Print out each entry below exactly; do not carry over any image.

» DATA:
**********

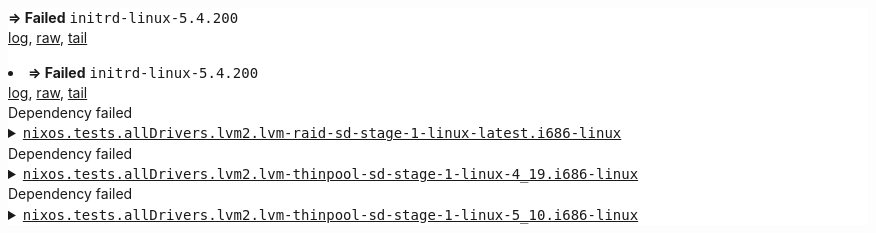 <b>=> Failed</b> <tt>initrd-linux-5.4.200</tt> <br /> <a href='https://hydra.nixos.org/build/181599370/nixlog/25'>log</a>, <a href='https://hydra.nixos.org/build/181599370/nixlog/25/raw'>raw</a>, <a href='https://hydra.nixos.org/build/181599370/nixlog/25/tail'>tail</a>
</li>
<li>
<b>=> Failed</b> <tt>initrd-linux-5.4.200</tt> <br /> <a href='https://hydra.nixos.org/build/181599370/nixlog/24'>log</a>, <a href='https://hydra.nixos.org/build/181599370/nixlog/24/raw'>raw</a>, <a href='https://hydra.nixos.org/build/181599370/nixlog/24/tail'>tail</a>
</li>
</ul>
</details>
</td>
<td>Dependency failed</td>
</tr>
<tr>
<td>
<details><summary>
<tt><a href='https://hydra.nixos.org/build/181596725'>nixos.tests.allDrivers.lvm2.lvm-raid-sd-stage-1-linux-latest.i686-linux</a></tt>
</summary></details>
</td>
<td>Dependency failed</td>
</tr>
<tr>
<td>
<details><summary>
<tt><a href='https://hydra.nixos.org/build/181599317'>nixos.tests.allDrivers.lvm2.lvm-thinpool-sd-stage-1-linux-4_19.i686-linux</a></tt>
</summary></details>
</td>
<td>Dependency failed</td>
</tr>
<tr>
<td>
<details><summary>
<tt><a href='https://hydra.nixos.org/build/181595243'>nixos.tests.allDrivers.lvm2.lvm-thinpool-sd-stage-1-linux-5_10.i686-linux</a></tt>
</summary>
<ul>
<li>
<b>=> Failed</b> <tt>initrd-linux-5.10.124</tt> <br /> <a href='https://hydra.nixos.org/build/181595243/nixlog/1'>log</a>, <a href='https://hydra.nixos.org/build/181595243/nixlog/1/raw'>raw</a>, <a href='https://hydra.nixos.org/build/181595243/nixlog/1/tail'>tail</a>, <a href='https://hydra.nixos.org/build/181595253'>build 181595253</a>
</li>
</ul>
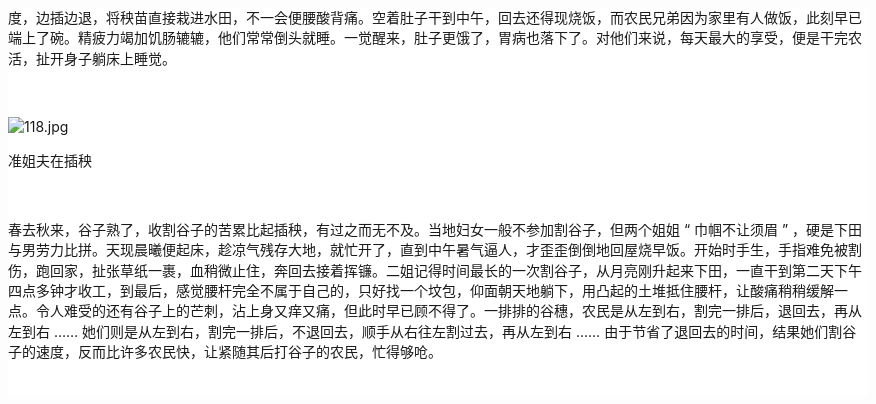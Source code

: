   <span class="s1">
   度，边插边退，将秧苗直接栽进水田，不一会便腰酸背痛。空着肚子干到中午，回去还得现烧饭，而农民兄弟因为家里有人做饭，此刻早已端上了碗。精疲力竭加饥肠辘辘，他们常常倒头就睡。一觉醒来，肚子更饿了，胃病也落下了。对他们来说，每天最大的享受，便是干完农活，扯开身子躺床上睡觉。
  </span>
 </p>
 <p class="p1">
  <span class="s1">
  </span>
  <br/>
 </p>
 <p class="p3">
  <span class="s1">
   <img alt="118.jpg" border="0" height="368" src="/medias/contents/4794/118.jpg" width="269"/>
  </span>
 </p>
 <p class="p2">
  <span class="s1">
   准姐夫在插秧
  </span>
 </p>
 <p class="p1">
  <span class="s1">
  </span>
  <br/>
 </p>
 <p class="p2">
  <span class="s1">
   春去秋来，谷子熟了，收割谷子的苦累比起插秧，有过之而无不及。当地妇女一般不参加割谷子，但两个姐姐
  </span>
  <span class="s2">
   “
  </span>
  <span class="s1">
   巾帼不让须眉
  </span>
  <span class="s2">
   ”
  </span>
  <span class="s1">
   ，硬是下田与男劳力比拼。天现晨曦便起床，趁凉气残存大地，就忙开了，直到中午暑气逼人，才歪歪倒倒地回屋烧早饭。开始时手生，手指难免被割伤，跑回家，扯张草纸一裹，血稍微止住，奔回去接着挥镰。二姐记得时间最长的一次割谷子，从月亮刚升起来下田，一直干到第二天下午四点多钟才收工，到最后，感觉腰杆完全不属于自己的，只好找一个坟包，仰面朝天地躺下，用凸起的土堆抵住腰杆，让酸痛稍稍缓解一点。令人难受的还有谷子上的芒刺，沾上身又痒又痛，但此时早已顾不得了。一排排的谷穗，农民是从左到右，割完一排后，退回去，再从左到右
  </span>
  <span class="s2">
   ……
  </span>
  <span class="s1">
   她们则是从左到右，割完一排后，不退回去，顺手从右往左割过去，再从左到右
  </span>
  <span class="s2">
   ……
  </span>
  <span class="s1">
   由于节省了退回去的时间，结果她们割谷子的速度，反而比许多农民快，让紧随其后打谷子的农民，忙得够呛。
  </span>
 </p>
 <p class="p1">
  <span class="s1">
  </span>
  <br/>
 </p>
 <p class="p2">
  <span class="s1">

**********

» RESPONSE BELOW:
 <b>=> Failed</b> <tt>initrd-linux-5.4.200</tt> <br /> <a href='https://hydra.nixos.org/build/181599370/nixlog/25'>log</a>, <a href='https://hydra.nixos.org/build/181599370/nixlog/25/raw'>raw</a>, <a href='https://hydra.nixos.org/build/181599370/nixlog/25/tail'>tail</a>
</li>
<li>
<b>=> Failed</b> <tt>initrd-linux-5.4.200</tt> <br /> <a href='https://hydra.nixos.org/build/181599370/nixlog/24'>log</a>, <a href='https://hydra.nixos.org/build/181599370/nixlog/24/raw'>raw</a>, <a href='https://hydra.nixos.org/build/181599370/nixlog/24/tail'>tail</a>
</li>
</ul>
</details>
</td>
<td>Dependency failed</td>
</tr>
<tr>
<td>
<details><summary>
<tt><a href='https://hydra.nixos.org/build/181596725'>nixos.tests.allDrivers.lvm2.lvm-raid-sd-stage-1-linux-latest.i686-linux</a></tt>
</summary></details>
</td>
<td>Dependency failed</td>
</tr>
<tr>
<td>
<details><summary>
<tt><a href='https://hydra.nixos.org/build/181599317'>nixos.tests.allDrivers.lvm2.lvm-thinpool-sd-stage-1-linux-4_19.i686-linux</a></tt>
</summary></details>
</td>
<td>Dependency failed</td>
</tr>
<tr>
<td>
<details><summary>
<tt><a href='https://hydra.nixos.org/build/181595243'>nixos.tests.allDrivers.lvm2.lvm-thinpool-sd-stage-1-linux-5_10.i686-linux</a></tt>
</summary>
<ul>
<li>
<b>=> Failed</b> <tt>initrd-linux-5.10.124</tt> <br /> <a href='https://hydra.nixos.org/build/181595243/nixlog/1'>log</a>, <a href='https://hydra.nixos.org/build/181595243/nixlog/1/raw'>raw</a>, <a href='https://hydra.nixos.org/build/181595243/nixlog/1/tail'>tail</a>, <a href='https://hydra.nixos.org/build/181595253'>build 181595253</a>
</li>
</ul>
Source code

:   <span class="s1">
   度，边插边退，将秧苗直接栽进水田，不一会便腰酸背痛。空着肚子干到中午，回去还得现烧饭，而农民兄弟因为家里有人做饭，此刻早已端上了碗。精疲力竭加饥肠辘辘，他们常常倒头就睡。一觉醒来，肚子更饿了，胃病也落下了。对他们来说，每天最大的享受，便是干完农活，扯开身子躺床上睡觉。
  </span>
 </p>
 <p class="p1">
  <span class="s1">
  </span>
  <br/>
 </p>
 <p class="p3">
  <span class="s1">
   <img alt="118.jpg" border="0" height="368" src="/medias/contents/4794/118.jpg" width="269"/>
  </span>
 </p>
 <p class="p2">
  <span class="s1">
   准姐夫在插秧
  </span>
 </p>
 <p class="p1">
  <span class="s1">
  </span>
  <br/>
 </p>
 <p class="p2">
  <span class="s1">
   春去秋来，谷子熟了，收割谷子的苦累比起插秧，有过之而无不及。当地妇女一般不参加割谷子，但两个姐姐
  </span>
  <span class="s2">
   “
  </span>
  <span class="s1">
   巾帼不让须眉
  </span>
  <span class="s2">
   ”
  </span>
  <span class="s1">
   ，硬是下田与男劳力比拼。天现晨曦便起床，趁凉气残存大地，就忙开了，直到中午暑气逼人，才歪歪倒倒地回屋烧早饭。开始时手生，手指难免被割伤，跑回家，扯张草纸一裹，血稍微止住，奔回去接着挥镰。二姐记得时间最长的一次割谷子，从月亮刚升起来下田，一直干到第二天下午四点多钟才收工，到最后，感觉腰杆完全不属于自己的，只好找一个坟包，仰面朝天地躺下，用凸起的土堆抵住腰杆，让酸痛稍稍缓解一点。令人难受的还有谷子上的芒刺，沾上身又痒又痛，但此时早已顾不得了。一排排的谷穗，农民是从左到右，割完一排后，退回去，再从左到右
  </span>
  <span class="s2">
   ……
  </span>
  <span class="s1">
   她们则是从左到右，割完一排后，不退回去，顺手从右往左割过去，再从左到右
  </span>
  <span class="s2">
   ……
  </span>
  <span class="s1">
   由于节省了退回去的时间，结果她们割谷子的速度，反而比许多农民快，让紧随其后打谷子的农民，忙得够呛。
  </span>
 </p>
 <p class="p1">
  <span class="s1">
  </span>
  <br/>
 </p>
 <p class="p2">
  <span class="s1">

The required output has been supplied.